■ **Task item**
Retype the entries exactly. Include every line.

━━━━━━━━

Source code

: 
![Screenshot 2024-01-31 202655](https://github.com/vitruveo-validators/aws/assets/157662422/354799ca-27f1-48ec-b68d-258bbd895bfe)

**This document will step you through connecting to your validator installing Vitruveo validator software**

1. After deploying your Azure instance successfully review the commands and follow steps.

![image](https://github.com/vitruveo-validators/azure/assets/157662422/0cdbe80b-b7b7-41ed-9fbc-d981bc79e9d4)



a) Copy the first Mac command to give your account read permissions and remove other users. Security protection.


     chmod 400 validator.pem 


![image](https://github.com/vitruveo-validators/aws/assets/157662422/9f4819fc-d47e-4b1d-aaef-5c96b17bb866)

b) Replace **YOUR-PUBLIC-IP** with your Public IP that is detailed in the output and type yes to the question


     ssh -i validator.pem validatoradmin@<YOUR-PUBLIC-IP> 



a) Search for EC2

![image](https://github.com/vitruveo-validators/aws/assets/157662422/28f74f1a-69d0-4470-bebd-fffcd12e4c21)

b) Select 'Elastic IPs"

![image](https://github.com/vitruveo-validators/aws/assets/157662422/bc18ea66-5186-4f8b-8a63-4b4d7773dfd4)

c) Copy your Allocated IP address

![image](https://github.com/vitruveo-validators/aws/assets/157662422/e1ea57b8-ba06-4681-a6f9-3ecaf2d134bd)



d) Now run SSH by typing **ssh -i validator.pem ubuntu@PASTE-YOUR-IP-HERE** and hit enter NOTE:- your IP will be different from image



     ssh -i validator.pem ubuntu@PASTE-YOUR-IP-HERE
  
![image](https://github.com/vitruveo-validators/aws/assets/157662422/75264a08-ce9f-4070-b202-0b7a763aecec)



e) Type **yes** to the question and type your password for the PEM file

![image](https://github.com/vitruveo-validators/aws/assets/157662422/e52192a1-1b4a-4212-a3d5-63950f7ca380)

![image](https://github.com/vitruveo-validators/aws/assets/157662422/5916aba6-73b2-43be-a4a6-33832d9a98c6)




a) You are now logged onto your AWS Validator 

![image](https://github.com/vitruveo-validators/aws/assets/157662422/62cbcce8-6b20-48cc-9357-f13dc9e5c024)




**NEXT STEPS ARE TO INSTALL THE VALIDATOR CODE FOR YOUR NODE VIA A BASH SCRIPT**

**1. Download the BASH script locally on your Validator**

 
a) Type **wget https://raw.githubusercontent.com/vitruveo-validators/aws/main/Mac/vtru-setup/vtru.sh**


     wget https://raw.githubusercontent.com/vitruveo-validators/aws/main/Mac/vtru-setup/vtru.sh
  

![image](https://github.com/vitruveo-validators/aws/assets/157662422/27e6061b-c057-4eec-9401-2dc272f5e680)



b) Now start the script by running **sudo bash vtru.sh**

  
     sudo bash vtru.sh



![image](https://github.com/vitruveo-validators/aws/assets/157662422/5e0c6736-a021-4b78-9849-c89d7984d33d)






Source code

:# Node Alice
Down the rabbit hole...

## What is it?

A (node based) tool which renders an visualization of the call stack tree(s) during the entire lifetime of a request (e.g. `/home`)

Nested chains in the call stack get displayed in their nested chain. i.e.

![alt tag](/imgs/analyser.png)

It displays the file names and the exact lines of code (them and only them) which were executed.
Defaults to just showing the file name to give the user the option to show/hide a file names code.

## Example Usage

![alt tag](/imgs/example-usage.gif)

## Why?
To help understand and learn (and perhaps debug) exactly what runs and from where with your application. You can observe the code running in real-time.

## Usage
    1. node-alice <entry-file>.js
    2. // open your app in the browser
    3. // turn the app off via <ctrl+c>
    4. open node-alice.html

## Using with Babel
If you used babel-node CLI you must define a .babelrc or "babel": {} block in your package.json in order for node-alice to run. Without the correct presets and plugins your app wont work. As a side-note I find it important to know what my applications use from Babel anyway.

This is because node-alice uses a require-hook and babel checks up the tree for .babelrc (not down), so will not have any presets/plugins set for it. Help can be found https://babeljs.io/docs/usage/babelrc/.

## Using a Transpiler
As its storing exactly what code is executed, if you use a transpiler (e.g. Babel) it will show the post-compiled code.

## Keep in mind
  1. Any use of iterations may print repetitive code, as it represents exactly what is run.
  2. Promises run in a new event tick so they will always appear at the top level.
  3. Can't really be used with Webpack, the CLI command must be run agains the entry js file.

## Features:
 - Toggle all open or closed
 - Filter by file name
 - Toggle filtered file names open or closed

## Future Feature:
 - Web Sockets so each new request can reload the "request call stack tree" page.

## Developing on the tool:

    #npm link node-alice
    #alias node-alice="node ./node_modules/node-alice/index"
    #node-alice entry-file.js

━━━━━━━━

■ **Problem solution**
Source code

: 
![Screenshot 2024-01-31 202655](https://github.com/vitruveo-validators/aws/assets/157662422/354799ca-27f1-48ec-b68d-258bbd895bfe)

**This document will step you through connecting to your validator installing Vitruveo validator software**

1. After deploying your Azure instance successfully review the commands and follow steps.

![image](https://github.com/vitruveo-validators/azure/assets/157662422/0cdbe80b-b7b7-41ed-9fbc-d981bc79e9d4)



a) Copy the first Mac command to give your account read permissions and remove other users. Security protection.


     chmod 400 validator.pem 


![image](https://github.com/vitruveo-validators/aws/assets/157662422/9f4819fc-d47e-4b1d-aaef-5c96b17bb866)

b) Replace **YOUR-PUBLIC-IP** with your Public IP that is detailed in the output and type yes to the question


     ssh -i validator.pem validatoradmin@<YOUR-PUBLIC-IP> 



a) Search for EC2

![image](https://github.com/vitruveo-validators/aws/assets/157662422/28f74f1a-69d0-4470-bebd-fffcd12e4c21)

b) Select 'Elastic IPs"

![image](https://github.com/vitruveo-validators/aws/assets/157662422/bc18ea66-5186-4f8b-8a63-4b4d7773dfd4)

c) Copy your Allocated IP address

![image](https://github.com/vitruveo-validators/aws/assets/157662422/e1ea57b8-ba06-4681-a6f9-3ecaf2d134bd)



d) Now run SSH by typing **ssh -i validator.pem ubuntu@PASTE-YOUR-IP-HERE** and hit enter NOTE:- your IP will be different from image



     ssh -i validator.pem ubuntu@PASTE-YOUR-IP-HERE
  
![image](https://github.com/vitruveo-validators/aws/assets/157662422/75264a08-ce9f-4070-b202-0b7a763aecec)



e) Type **yes** to the question and type your password for the PEM file

![image](https://github.com/vitruveo-validators/aws/assets/157662422/e52192a1-1b4a-4212-a3d5-63950f7ca380)

![image](https://github.com/vitruveo-validators/aws/assets/157662422/5916aba6-73b2-43be-a4a6-33832d9a98c6)




a) You are now logged onto your AWS Validator 

![image](https://github.com/vitruveo-validators/aws/assets/157662422/62cbcce8-6b20-48cc-9357-f13dc9e5c024)




**NEXT STEPS ARE TO INSTALL THE VALIDATOR CODE FOR YOUR NODE VIA A BASH SCRIPT**

**1. Download the BASH script locally on your Validator**

 
a) Type **wget https://raw.githubusercontent.com/vitruveo-validators/aws/main/Mac/vtru-setup/vtru.sh**


     wget https://raw.githubusercontent.com/vitruveo-validators/aws/main/Mac/vtru-setup/vtru.sh
  

![image](https://github.com/vitruveo-validators/aws/assets/157662422/27e6061b-c057-4eec-9401-2dc272f5e680)



b) Now start the script by running **sudo bash vtru.sh**

  
     sudo bash vtru.sh



![image](https://github.com/vitruveo-validators/aws/assets/157662422/5e0c6736-a021-4b78-9849-c89d7984d33d)






Source code

:# Node Alice
Down the rabbit hole...

## What is it?

A (node based) tool which renders an visualization of the call stack tree(s) during the entire lifetime of a request (e.g. `/home`)

Nested chains in the call stack get displayed in their nested chain. i.e.

![alt tag](/imgs/analyser.png)

It displays the file names and the exact lines of code (them and only them) which were executed.
Defaults to just showing the file name to give the user the option to show/hide a file names code.

## Example Usage

![alt tag](/imgs/example-usage.gif)

## Why?
To help understand and learn (and perhaps debug) exactly what runs and from where with your application. You can observe the code running in real-time.

## Usage
    1. node-alice <entry-file>.js
    2. // open your app in the browser
    3. // turn the app off via <ctrl+c>
    4. open node-alice.html

## Using with Babel
If you used babel-node CLI you must define a .babelrc or "babel": {} block in your package.json in order for node-alice to run. Without the correct presets and plugins your app wont work. As a side-note I find it important to know what my applications use from Babel anyway.

This is because node-alice uses a require-hook and babel checks up the tree for .babelrc (not down), so will not have any presets/plugins set for it. Help can be found https://babeljs.io/docs/usage/babelrc/.

## Using a Transpiler
As its storing exactly what code is executed, if you use a transpiler (e.g. Babel) it will show the post-compiled code.

## Keep in mind
  1. Any use of iterations may print repetitive code, as it represents exactly what is run.
  2. Promises run in a new event tick so they will always appear at the top level.
  3. Can't really be used with Webpack, the CLI command must be run agains the entry js file.

## Features:
 - Toggle all open or closed
 - Filter by file name
 - Toggle filtered file names open or closed

## Future Feature:
 - Web Sockets so each new request can reload the "request call stack tree" page.

## Developing on the tool:

    #npm link node-alice
    #alias node-alice="node ./node_modules/node-alice/index"
    #node-alice entry-file.js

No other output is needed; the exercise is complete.